**Exercise aim:** Below are the records. List every line holding the word "Nets".

Rendered images with source text:
-.-.-
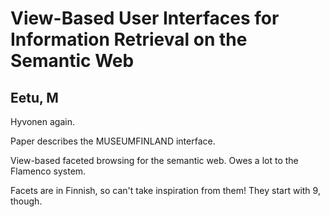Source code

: # View-Based User Interfaces for Information Retrieval on the Semantic Web
## Eetu, M

Hyvonen again.
        
Paper describes the MUSEUMFINLAND interface.
        
View-based faceted browsing for the semantic web. Owes a lot to the Flamenco system.
        
Facets are in Finnish, so can't take inspiration from them! They start with 9, though.
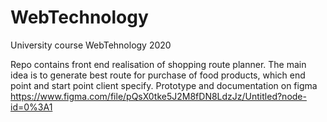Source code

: # WebTechnology
University course WebTehnology 2020

Repo contains front end realisation of shopping route planner.
The main idea is to generate best route for purchase of food products, which end point and start point client specify.
Prototype and documentation on figma https://www.figma.com/file/pQsX0tke5J2M8fDN8LdzJz/Untitled?node-id=0%3A1
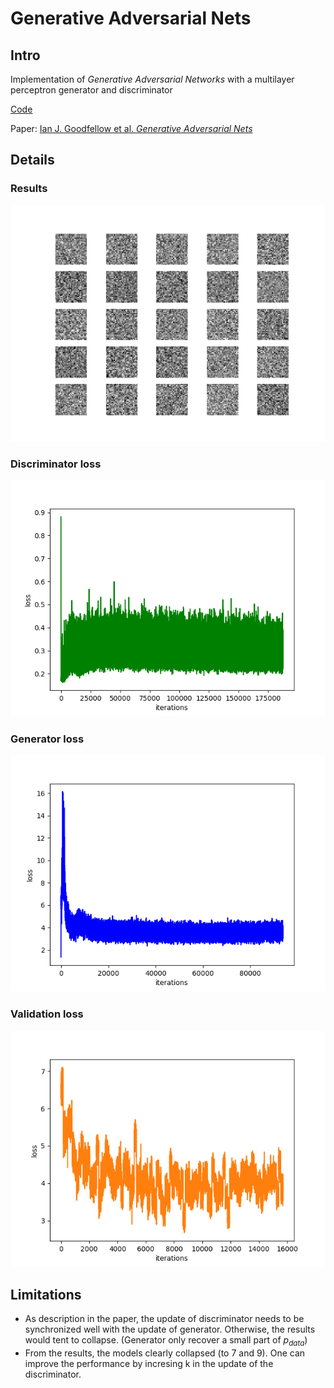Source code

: # Generative Adversarial Nets

## Intro

Implementation of *Generative Adversarial Networks* with a multilayer perceptron generator and discriminator

[Code](gan/gan.py)

Paper: [Ian J. Goodfellow et al. *Generative Adversarial Nets*](https://arxiv.org/abs/1406.2661)

## Details

### Results

![results](./images/mnist.gif)


### Discriminator loss

![dloss](./images/d_loss.png)

### Generator loss

![g_loss](./images/g_loss.png)

### Validation loss

![val_loss](./images/val_loss.png)

## Limitations

- As description in the paper, the update of discriminator needs to be synchronized well with the update of generator. Otherwise, the results would tent to collapse. (Generator only recover a small part of $p_{data}$)
- From the results, the models clearly collapsed (to 7 and 9). One can improve the performance by incresing k in the update of the discriminator.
-.-.-
**Answer section:**
: # Generative Adversarial Nets
Paper: [Ian J. Goodfellow et al. *Generative Adversarial Nets*](https://arxiv.org/abs/1406.2661)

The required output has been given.